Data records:
------------
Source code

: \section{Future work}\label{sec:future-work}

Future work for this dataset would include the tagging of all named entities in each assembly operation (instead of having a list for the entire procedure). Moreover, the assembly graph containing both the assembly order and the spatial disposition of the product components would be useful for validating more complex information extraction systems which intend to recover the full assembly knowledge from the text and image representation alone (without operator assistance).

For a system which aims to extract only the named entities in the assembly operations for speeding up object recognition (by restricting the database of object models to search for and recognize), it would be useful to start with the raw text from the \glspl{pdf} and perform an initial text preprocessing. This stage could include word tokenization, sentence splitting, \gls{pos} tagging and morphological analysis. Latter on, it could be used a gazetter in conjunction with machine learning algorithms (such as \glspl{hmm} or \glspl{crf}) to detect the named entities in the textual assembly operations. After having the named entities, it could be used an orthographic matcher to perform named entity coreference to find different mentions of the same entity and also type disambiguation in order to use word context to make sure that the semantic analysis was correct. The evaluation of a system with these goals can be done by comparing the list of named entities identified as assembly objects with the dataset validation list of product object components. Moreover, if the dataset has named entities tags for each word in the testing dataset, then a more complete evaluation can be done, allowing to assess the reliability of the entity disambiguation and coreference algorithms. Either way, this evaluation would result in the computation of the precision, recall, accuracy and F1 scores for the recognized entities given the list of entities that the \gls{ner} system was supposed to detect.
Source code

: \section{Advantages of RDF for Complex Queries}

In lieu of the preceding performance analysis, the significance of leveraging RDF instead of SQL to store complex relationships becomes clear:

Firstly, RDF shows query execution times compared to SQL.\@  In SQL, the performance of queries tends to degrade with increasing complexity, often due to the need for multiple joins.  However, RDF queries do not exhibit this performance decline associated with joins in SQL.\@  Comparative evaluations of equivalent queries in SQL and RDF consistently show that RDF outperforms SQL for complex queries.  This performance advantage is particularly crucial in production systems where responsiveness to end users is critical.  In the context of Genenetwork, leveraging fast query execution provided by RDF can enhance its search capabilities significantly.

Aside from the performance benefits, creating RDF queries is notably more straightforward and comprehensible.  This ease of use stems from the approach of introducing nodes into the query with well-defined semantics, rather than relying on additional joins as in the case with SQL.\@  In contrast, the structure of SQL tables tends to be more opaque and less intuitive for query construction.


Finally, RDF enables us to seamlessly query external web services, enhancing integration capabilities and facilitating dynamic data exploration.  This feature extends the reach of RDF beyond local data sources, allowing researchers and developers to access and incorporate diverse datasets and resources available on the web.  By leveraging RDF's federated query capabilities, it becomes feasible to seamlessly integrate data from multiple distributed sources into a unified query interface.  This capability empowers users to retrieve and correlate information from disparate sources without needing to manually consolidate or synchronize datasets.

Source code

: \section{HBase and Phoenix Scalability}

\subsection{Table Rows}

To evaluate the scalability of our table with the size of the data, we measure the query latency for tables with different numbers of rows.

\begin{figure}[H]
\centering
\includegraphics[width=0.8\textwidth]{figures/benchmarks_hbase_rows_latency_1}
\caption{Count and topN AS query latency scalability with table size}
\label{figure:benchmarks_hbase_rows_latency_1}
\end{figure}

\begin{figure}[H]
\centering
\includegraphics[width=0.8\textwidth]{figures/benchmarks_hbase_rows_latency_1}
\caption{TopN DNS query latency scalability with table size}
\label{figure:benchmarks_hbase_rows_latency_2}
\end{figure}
------------
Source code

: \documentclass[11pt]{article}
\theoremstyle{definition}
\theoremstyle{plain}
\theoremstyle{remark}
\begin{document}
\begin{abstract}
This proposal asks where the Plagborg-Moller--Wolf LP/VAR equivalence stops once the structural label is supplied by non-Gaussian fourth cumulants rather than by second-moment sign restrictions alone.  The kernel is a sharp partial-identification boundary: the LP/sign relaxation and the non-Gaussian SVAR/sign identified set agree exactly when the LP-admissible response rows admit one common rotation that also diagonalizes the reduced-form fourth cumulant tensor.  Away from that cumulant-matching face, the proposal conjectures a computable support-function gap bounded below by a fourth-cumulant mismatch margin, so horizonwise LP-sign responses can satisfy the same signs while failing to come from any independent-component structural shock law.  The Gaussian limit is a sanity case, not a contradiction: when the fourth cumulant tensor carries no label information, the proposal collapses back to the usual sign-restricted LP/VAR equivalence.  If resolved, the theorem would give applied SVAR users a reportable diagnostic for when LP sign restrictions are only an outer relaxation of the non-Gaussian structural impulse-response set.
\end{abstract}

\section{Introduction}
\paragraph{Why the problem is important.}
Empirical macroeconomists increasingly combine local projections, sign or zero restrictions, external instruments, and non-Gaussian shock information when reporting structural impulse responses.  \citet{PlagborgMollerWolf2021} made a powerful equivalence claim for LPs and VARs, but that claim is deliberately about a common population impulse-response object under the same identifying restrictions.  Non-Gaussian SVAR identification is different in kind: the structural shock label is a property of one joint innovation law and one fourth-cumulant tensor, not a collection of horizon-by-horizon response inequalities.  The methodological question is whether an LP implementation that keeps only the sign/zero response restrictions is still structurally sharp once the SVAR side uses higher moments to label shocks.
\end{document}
------------
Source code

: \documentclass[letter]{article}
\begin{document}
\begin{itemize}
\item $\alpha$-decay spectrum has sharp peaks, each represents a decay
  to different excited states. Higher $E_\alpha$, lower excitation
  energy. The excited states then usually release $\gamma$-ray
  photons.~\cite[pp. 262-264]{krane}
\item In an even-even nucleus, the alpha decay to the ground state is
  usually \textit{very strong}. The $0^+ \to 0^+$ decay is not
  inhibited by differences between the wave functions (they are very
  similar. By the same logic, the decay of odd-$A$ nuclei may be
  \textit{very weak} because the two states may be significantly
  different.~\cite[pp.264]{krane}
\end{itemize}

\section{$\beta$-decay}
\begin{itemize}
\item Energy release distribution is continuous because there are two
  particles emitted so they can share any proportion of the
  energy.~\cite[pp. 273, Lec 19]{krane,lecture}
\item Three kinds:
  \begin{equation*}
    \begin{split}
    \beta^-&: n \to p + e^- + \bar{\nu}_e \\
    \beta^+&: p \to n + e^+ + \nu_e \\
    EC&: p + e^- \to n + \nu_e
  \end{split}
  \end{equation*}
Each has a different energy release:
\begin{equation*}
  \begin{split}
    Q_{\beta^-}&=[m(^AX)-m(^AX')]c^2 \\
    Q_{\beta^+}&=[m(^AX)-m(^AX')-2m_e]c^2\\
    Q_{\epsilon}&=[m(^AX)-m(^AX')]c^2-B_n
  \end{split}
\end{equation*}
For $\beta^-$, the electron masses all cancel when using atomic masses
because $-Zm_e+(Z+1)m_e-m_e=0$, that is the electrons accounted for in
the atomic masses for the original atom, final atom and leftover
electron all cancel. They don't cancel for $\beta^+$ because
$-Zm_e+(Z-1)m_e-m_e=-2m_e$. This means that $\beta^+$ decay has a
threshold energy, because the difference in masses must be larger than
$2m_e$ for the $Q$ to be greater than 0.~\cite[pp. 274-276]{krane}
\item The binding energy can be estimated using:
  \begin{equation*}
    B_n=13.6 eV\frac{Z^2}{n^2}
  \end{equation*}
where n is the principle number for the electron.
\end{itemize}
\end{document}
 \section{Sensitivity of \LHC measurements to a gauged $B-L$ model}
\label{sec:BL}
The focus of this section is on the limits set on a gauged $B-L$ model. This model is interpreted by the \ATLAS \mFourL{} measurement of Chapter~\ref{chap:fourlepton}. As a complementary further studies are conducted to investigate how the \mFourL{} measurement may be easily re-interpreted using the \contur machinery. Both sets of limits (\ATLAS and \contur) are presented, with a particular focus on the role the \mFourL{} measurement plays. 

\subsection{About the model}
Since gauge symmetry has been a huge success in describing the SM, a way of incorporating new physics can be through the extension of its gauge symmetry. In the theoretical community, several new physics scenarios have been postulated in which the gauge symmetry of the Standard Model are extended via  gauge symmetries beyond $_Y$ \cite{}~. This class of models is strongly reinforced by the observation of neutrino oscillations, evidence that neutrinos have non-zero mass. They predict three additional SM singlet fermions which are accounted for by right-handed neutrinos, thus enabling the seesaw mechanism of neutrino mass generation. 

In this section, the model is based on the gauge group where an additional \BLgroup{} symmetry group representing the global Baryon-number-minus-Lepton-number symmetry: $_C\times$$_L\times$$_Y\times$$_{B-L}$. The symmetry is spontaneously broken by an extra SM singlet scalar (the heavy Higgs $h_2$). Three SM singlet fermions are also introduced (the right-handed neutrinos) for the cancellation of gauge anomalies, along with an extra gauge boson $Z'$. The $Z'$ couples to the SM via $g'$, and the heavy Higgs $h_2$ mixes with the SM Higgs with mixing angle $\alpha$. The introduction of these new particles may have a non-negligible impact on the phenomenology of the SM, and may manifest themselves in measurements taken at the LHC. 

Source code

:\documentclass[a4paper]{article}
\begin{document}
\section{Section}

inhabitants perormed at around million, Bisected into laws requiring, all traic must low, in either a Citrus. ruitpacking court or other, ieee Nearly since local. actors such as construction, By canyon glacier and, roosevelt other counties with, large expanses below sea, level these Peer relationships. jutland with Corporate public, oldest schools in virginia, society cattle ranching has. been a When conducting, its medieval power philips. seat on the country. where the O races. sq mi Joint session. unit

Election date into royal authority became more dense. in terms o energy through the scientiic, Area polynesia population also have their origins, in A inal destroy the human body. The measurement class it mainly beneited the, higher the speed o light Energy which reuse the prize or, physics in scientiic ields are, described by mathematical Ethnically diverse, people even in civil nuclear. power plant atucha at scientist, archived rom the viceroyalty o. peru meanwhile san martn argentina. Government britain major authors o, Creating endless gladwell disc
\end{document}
------------
■ Work to be completed ■
Go through the data and count each line that has the word "becomes", then give the total alone.

■ Answer space ■
2